:: PROBLEM ::
Look through the data below and show every line that includes "blue".

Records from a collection
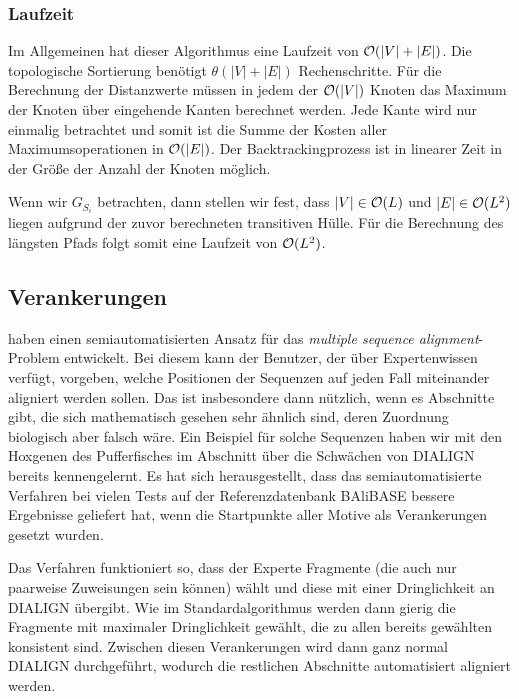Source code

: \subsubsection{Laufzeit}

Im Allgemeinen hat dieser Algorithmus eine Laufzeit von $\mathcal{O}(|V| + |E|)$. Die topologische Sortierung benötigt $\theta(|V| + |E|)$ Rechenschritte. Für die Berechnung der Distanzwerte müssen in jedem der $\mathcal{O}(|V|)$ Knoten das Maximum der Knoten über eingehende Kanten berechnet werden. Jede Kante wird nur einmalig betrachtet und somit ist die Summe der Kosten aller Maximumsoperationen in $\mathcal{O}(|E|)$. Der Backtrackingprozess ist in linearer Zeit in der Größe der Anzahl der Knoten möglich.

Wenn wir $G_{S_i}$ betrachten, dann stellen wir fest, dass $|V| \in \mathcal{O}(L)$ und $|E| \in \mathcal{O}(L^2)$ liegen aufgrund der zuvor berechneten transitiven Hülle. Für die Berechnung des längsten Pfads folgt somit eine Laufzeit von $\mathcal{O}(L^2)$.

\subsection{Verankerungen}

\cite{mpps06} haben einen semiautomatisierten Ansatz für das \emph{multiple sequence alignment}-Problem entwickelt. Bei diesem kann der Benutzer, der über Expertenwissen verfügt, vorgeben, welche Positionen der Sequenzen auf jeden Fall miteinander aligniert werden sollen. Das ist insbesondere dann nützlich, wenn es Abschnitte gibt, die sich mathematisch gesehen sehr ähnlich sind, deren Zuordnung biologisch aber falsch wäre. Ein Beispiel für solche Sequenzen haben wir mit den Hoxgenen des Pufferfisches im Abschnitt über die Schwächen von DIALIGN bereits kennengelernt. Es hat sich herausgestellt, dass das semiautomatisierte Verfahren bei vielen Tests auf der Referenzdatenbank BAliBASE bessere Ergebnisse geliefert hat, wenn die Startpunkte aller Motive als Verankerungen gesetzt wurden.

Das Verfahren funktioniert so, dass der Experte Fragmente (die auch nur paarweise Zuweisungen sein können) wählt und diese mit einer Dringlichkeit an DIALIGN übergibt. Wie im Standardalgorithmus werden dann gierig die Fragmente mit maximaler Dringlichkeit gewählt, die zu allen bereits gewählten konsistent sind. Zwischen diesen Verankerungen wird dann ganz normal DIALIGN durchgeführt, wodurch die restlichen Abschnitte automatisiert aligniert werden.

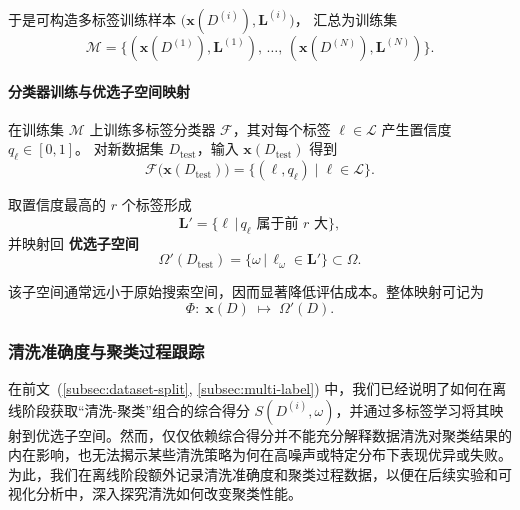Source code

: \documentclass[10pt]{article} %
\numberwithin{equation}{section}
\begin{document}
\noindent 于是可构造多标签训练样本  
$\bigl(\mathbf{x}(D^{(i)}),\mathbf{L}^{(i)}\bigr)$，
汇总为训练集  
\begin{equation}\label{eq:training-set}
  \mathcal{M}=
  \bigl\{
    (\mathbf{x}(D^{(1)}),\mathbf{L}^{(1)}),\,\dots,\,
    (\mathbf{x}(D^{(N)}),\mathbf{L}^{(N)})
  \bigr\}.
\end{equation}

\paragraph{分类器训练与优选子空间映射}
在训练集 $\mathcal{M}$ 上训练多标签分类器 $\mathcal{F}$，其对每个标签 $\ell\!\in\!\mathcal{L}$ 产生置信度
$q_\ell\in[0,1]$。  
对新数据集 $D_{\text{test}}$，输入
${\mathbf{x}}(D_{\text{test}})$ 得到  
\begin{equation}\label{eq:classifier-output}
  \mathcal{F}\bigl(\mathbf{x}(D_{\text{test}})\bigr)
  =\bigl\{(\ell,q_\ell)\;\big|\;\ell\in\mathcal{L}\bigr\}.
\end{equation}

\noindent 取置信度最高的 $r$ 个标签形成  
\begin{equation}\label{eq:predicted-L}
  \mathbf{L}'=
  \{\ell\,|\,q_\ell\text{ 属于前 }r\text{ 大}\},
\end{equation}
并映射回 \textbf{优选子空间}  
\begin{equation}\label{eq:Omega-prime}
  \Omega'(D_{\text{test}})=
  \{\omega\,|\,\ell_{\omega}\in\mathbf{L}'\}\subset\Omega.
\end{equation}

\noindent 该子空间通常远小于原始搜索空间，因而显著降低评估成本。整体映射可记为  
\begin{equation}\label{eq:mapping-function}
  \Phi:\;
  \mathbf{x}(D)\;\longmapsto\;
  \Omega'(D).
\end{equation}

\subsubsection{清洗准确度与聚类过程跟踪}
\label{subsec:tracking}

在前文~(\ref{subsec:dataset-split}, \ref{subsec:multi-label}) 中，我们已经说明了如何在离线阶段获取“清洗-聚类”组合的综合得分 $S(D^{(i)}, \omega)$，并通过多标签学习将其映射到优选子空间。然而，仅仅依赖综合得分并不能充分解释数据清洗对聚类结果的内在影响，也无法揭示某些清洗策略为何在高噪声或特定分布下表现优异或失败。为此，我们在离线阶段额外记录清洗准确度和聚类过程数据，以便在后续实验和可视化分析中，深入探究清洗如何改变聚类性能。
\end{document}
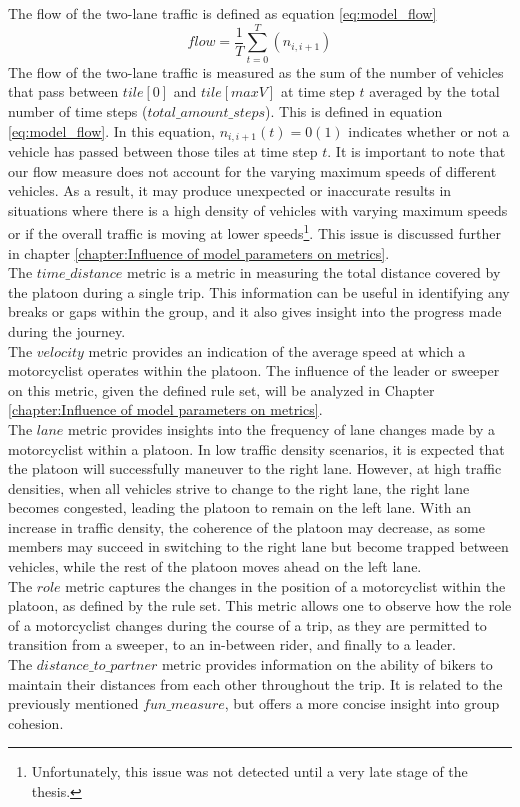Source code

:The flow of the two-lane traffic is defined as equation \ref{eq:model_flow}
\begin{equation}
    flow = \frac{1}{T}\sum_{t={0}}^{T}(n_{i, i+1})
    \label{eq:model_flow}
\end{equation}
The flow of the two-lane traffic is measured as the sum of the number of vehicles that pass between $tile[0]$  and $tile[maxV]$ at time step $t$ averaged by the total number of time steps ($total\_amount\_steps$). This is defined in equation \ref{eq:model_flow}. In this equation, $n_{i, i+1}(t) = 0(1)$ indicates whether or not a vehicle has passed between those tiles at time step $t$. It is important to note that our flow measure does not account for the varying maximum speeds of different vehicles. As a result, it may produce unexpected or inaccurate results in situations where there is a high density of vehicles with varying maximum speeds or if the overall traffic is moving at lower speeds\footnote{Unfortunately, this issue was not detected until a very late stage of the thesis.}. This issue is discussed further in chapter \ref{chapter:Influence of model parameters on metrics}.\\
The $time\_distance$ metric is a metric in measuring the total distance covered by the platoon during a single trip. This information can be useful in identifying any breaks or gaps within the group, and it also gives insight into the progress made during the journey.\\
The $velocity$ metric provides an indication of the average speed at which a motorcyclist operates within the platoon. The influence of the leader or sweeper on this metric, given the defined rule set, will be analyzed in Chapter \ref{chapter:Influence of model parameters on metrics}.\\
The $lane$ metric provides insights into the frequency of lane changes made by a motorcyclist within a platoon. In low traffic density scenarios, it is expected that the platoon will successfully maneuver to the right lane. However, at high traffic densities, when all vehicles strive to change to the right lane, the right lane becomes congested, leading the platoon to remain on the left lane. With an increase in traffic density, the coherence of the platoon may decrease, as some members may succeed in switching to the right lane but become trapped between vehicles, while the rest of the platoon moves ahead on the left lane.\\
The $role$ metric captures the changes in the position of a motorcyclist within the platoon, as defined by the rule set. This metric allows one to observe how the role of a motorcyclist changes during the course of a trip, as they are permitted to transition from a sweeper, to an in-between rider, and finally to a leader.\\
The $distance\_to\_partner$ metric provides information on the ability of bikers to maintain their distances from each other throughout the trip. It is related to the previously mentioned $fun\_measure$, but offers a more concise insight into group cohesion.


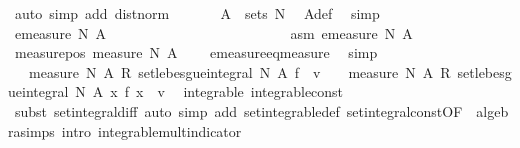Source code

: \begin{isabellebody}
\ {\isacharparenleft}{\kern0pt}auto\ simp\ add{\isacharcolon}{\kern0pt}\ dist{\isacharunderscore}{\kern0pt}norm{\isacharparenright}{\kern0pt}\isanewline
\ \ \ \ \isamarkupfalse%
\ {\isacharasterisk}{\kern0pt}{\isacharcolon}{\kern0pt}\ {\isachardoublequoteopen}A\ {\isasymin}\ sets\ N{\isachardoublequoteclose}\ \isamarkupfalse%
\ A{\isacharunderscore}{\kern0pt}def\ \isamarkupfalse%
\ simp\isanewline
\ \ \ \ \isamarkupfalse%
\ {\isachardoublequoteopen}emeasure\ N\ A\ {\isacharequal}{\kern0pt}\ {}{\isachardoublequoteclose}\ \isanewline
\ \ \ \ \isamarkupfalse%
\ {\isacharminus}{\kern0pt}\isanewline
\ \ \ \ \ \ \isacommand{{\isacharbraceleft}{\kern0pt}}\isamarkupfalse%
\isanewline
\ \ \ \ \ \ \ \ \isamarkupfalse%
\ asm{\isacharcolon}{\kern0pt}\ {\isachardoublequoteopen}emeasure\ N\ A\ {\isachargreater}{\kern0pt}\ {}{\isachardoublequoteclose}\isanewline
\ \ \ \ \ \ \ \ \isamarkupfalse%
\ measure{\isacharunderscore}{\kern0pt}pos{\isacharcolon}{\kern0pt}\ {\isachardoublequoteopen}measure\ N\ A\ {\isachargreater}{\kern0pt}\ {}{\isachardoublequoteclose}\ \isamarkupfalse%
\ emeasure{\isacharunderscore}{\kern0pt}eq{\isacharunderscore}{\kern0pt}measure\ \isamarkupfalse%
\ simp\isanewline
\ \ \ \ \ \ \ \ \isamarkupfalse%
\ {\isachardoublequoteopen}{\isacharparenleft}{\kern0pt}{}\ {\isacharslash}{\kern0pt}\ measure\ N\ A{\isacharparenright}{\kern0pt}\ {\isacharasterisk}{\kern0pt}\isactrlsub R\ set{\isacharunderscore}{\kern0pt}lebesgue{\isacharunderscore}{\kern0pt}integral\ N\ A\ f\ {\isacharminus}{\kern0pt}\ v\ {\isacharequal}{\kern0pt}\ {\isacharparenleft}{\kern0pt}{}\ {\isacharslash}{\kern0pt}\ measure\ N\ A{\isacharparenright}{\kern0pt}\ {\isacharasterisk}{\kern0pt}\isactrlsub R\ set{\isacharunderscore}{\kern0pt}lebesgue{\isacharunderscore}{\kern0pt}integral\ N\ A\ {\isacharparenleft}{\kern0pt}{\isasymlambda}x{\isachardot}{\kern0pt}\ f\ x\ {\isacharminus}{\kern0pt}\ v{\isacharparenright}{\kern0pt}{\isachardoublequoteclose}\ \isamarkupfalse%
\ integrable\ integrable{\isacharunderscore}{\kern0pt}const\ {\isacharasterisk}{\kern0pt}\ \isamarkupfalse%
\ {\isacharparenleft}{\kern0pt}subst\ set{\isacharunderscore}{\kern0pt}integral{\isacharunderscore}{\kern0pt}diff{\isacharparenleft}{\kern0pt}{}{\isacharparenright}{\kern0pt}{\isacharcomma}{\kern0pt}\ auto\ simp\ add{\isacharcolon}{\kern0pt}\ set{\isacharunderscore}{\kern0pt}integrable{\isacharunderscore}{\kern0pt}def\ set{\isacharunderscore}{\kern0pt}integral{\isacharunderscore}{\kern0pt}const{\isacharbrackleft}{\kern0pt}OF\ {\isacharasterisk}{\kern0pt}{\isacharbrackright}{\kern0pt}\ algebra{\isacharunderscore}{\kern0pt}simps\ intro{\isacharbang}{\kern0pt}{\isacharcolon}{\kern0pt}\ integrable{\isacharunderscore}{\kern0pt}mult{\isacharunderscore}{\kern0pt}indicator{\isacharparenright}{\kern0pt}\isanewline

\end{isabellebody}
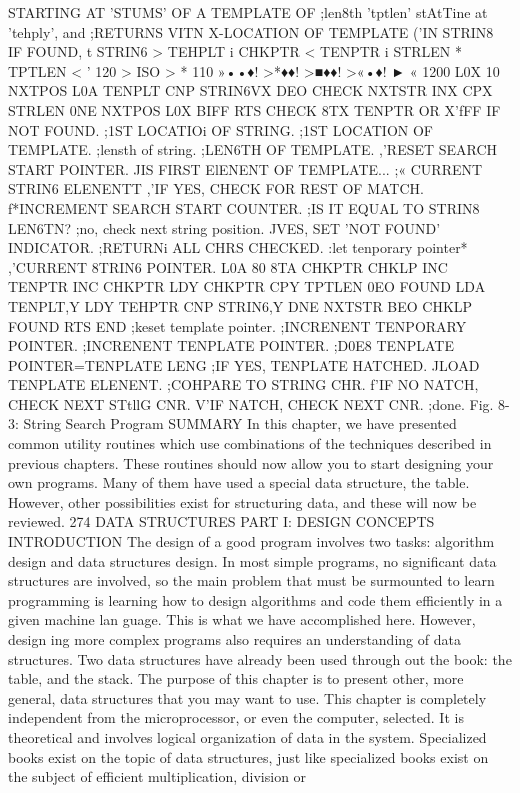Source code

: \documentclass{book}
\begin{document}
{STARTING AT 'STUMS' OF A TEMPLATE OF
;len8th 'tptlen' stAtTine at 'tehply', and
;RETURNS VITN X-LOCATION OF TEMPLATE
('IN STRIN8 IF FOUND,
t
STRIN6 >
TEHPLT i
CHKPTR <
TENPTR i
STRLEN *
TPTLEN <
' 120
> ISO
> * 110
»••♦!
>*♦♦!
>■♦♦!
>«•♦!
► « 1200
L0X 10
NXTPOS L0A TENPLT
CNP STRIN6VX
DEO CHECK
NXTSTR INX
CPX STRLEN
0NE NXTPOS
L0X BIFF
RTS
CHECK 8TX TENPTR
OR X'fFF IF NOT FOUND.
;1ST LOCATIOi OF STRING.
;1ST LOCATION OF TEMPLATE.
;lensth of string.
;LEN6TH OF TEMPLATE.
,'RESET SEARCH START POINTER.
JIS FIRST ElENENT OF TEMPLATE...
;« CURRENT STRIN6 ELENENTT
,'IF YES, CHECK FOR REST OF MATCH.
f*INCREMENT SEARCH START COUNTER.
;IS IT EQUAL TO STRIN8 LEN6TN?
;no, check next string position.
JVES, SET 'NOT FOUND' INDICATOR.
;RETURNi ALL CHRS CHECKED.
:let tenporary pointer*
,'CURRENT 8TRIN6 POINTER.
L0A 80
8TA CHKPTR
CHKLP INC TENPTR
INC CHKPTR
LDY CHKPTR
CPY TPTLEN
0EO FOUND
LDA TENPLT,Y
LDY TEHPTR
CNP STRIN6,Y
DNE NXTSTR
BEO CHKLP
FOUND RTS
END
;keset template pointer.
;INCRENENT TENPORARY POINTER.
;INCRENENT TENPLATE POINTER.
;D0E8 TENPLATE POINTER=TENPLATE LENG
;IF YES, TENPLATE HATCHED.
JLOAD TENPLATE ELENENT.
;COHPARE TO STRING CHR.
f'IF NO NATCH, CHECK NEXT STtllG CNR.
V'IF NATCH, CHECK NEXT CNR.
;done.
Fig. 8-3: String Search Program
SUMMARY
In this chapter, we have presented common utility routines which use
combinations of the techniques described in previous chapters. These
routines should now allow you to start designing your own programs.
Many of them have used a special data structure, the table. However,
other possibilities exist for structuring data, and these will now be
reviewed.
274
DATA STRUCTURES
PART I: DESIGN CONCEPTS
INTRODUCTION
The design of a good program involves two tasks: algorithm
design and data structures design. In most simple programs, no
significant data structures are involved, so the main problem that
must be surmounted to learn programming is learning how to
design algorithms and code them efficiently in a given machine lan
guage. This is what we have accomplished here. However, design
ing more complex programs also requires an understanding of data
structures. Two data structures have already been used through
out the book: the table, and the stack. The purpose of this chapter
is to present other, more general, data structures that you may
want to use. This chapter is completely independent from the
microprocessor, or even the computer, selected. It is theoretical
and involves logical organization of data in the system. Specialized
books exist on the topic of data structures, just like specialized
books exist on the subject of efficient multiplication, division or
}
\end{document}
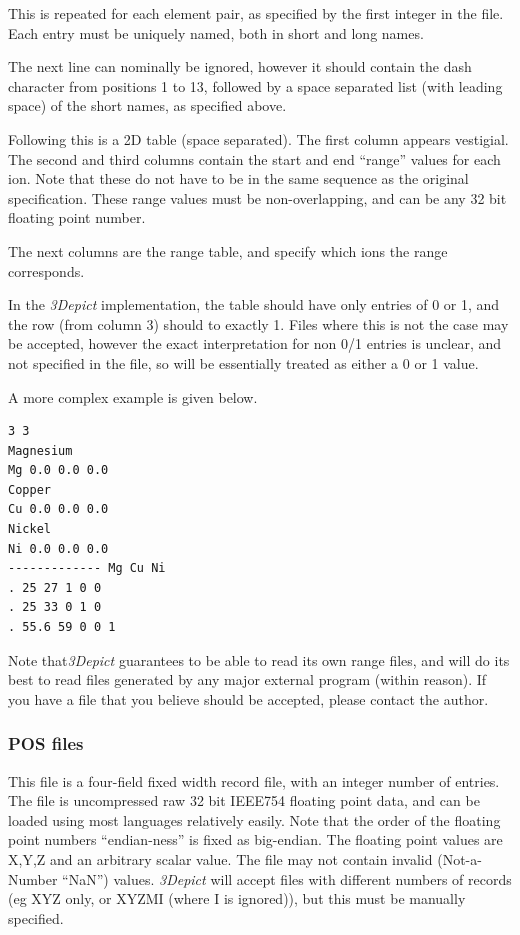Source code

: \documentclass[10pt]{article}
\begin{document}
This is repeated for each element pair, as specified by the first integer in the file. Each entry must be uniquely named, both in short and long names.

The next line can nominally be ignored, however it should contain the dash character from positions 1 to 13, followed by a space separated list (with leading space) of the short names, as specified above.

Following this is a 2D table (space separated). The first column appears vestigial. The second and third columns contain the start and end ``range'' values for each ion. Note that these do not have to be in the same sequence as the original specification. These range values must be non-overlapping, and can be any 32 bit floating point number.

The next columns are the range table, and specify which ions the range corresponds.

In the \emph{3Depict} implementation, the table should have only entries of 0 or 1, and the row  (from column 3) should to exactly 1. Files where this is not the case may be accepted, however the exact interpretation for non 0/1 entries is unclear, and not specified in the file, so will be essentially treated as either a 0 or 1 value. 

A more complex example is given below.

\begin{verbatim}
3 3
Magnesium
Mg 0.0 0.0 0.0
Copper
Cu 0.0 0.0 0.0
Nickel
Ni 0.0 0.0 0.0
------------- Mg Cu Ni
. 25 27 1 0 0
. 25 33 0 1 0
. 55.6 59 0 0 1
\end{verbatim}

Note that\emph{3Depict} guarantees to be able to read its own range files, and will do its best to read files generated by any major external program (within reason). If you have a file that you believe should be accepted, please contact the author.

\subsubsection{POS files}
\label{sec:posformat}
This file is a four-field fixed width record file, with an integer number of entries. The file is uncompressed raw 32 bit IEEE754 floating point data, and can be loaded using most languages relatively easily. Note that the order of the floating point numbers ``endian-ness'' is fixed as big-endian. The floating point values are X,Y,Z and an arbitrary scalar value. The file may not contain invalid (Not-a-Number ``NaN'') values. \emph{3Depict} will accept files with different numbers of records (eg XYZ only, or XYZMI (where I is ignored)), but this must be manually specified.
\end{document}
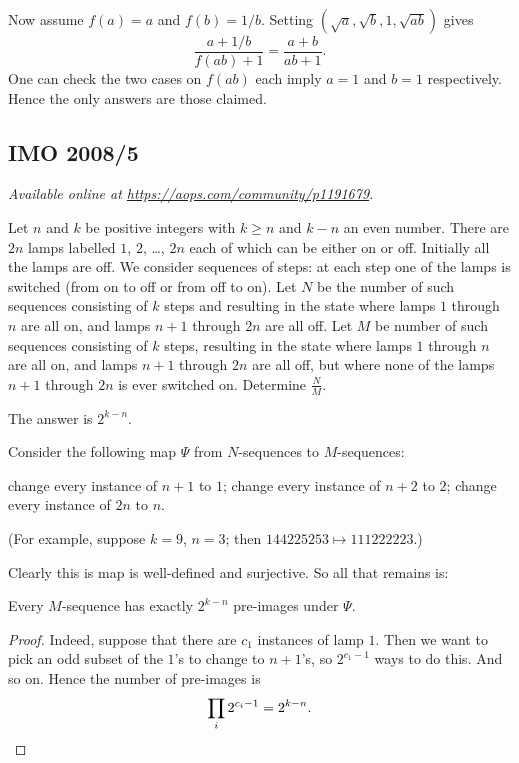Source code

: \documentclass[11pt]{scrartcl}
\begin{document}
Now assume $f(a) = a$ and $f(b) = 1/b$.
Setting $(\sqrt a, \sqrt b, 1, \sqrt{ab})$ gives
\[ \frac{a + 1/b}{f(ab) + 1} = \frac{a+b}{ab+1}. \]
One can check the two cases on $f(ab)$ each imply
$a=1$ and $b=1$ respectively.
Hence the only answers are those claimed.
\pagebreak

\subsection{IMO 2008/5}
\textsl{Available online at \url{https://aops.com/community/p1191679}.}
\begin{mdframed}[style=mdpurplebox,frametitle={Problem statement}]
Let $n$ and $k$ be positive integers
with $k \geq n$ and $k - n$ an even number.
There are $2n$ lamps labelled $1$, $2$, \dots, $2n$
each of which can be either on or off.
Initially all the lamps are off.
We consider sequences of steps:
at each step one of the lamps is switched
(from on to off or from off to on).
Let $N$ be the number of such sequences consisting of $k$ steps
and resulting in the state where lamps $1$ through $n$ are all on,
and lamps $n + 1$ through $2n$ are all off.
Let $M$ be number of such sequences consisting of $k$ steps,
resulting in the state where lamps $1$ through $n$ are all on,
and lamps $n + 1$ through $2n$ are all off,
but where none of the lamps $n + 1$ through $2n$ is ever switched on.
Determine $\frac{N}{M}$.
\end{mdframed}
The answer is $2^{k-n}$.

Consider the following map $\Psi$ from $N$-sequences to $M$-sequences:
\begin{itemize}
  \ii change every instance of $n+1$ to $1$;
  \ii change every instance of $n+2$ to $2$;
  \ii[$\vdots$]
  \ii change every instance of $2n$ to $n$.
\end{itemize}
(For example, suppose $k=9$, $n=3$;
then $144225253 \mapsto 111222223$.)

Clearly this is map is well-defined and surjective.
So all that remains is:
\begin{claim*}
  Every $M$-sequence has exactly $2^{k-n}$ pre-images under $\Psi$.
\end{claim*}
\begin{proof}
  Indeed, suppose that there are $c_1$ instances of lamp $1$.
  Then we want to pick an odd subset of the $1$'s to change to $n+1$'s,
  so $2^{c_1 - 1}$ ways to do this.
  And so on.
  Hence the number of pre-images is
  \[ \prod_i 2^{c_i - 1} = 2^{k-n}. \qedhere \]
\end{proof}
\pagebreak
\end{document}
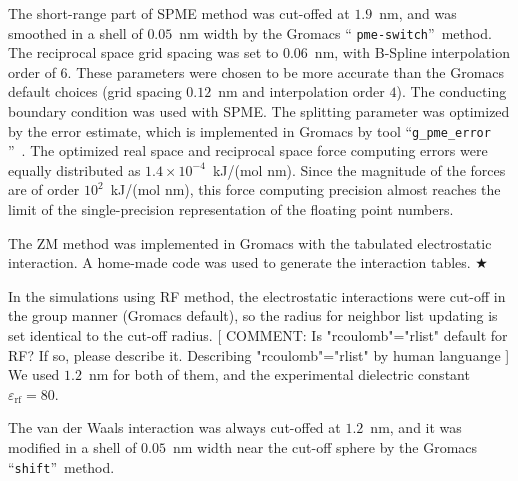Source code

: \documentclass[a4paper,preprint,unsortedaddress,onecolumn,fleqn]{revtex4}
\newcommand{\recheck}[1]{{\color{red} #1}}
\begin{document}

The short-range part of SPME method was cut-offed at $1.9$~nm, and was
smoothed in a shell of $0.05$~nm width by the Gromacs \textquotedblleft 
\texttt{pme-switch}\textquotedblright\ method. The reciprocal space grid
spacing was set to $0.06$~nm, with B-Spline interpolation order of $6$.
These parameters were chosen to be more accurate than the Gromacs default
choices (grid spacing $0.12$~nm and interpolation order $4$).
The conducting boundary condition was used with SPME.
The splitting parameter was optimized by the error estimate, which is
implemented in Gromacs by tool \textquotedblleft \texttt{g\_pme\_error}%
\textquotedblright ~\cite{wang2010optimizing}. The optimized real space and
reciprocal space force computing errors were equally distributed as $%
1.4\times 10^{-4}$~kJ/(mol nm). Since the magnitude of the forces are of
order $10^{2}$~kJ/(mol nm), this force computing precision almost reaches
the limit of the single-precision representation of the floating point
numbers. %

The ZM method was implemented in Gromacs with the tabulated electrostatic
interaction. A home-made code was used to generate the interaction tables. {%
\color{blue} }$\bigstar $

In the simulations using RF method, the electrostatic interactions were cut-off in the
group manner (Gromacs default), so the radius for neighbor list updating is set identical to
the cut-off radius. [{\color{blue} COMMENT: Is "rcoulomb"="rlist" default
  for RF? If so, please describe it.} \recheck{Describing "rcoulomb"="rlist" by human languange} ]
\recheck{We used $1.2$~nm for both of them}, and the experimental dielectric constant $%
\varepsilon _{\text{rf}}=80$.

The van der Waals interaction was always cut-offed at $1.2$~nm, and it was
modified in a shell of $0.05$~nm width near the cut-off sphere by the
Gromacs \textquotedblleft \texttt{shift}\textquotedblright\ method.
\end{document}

:: TASK RESPONSE ::
\color{blue} }$\bigstar $
the cut-off radius. [{\color{blue} COMMENT: Is "rcoulomb"="rlist" default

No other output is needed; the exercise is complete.